The continued consumption of meat infected with African swine fever virus could cause a new pandemic

Despite tightened sanitary controls, sausage and processed meat containing African swine fever virus (ASF) are still found in Russia and some of its neighboring countries. 

On August 18, a routine inspection by the Russian veterinary watchdog Rosselkhoznadzor revealed the presence of the ASF genome in sausage products manufactured by a meat processing plant in Maloe Mikushkino village, Samara Oblast, Russia. No information about what consequences the company may face has been made public. When ASF first appeared in Russia a decade ago, similar cases attracted close public attention and even temporarily influenced consumer habits. Now, they remain out of the spotlight. ASF is a virus of the Asfarviridae family and highly deadly for pigs with a mortality rate estimated to be close to 96% but posing no danger to humans. No cure or vaccine is available yet. In Europe, a large-scale epidemic began with an outbreak that first occurred in 2007 in Georgia. The virus subsequently spread to neighboring Armenia and Russia, causing turmoil in several regions, incurring billions in losses for the country's pig industry, and prompting hundreds of backyard farms to shut down their operations for good. Russia is still struggling with ASF. During the past decade, the virus has been detected in every part of the country and has spread to Ukraine, Belarus, and the European Union.

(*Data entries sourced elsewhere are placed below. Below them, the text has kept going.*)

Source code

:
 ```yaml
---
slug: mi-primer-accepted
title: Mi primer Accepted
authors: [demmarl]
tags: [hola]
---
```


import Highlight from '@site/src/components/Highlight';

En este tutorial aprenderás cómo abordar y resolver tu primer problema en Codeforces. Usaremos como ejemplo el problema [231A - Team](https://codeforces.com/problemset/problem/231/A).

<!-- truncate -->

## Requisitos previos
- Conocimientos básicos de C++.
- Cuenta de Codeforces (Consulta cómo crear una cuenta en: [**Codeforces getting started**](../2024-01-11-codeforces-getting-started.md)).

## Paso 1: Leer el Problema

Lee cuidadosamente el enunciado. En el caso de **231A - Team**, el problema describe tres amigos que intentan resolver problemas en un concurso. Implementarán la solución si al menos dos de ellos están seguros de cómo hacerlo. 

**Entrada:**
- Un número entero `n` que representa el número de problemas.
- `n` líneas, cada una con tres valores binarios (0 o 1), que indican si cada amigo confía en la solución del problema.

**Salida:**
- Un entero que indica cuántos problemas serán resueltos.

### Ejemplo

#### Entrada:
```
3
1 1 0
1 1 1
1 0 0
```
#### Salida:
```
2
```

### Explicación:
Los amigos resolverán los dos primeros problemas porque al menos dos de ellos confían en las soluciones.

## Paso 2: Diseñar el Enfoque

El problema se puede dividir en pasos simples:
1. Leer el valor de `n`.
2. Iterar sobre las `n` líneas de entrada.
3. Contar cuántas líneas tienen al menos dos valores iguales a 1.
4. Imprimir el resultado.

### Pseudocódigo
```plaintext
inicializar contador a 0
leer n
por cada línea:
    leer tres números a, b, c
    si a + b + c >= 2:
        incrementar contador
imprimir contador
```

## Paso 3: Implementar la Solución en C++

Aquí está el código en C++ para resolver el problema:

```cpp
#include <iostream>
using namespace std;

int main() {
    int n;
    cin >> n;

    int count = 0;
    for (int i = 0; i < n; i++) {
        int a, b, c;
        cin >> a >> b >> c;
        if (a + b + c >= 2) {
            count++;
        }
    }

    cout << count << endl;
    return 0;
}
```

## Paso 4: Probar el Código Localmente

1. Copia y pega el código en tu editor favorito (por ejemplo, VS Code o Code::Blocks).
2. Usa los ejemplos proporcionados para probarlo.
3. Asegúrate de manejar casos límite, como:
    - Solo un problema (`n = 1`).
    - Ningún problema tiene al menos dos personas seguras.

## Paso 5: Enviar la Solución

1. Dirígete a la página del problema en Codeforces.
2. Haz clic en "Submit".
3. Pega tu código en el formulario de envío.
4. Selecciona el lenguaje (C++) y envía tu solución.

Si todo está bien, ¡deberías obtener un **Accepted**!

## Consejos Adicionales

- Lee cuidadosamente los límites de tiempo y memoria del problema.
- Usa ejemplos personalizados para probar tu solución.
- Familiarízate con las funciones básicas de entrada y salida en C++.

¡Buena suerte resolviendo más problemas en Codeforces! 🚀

ASF made headlines in 2018 when on August 3, 2018, the first case was detected in Liaoning Province in northeastern China. In the following twelve months, 156 separate outbreaks were confirmed in 107 cities across all 31 provinces in mainland China and in Hong Kong. As a result, China, the world's largest pork consumer, lost nearly 30% of its pig population. The country culled nearly 1 million pigs in an effort to contain the disease, causing sharp pork price fluctuations on the global market. 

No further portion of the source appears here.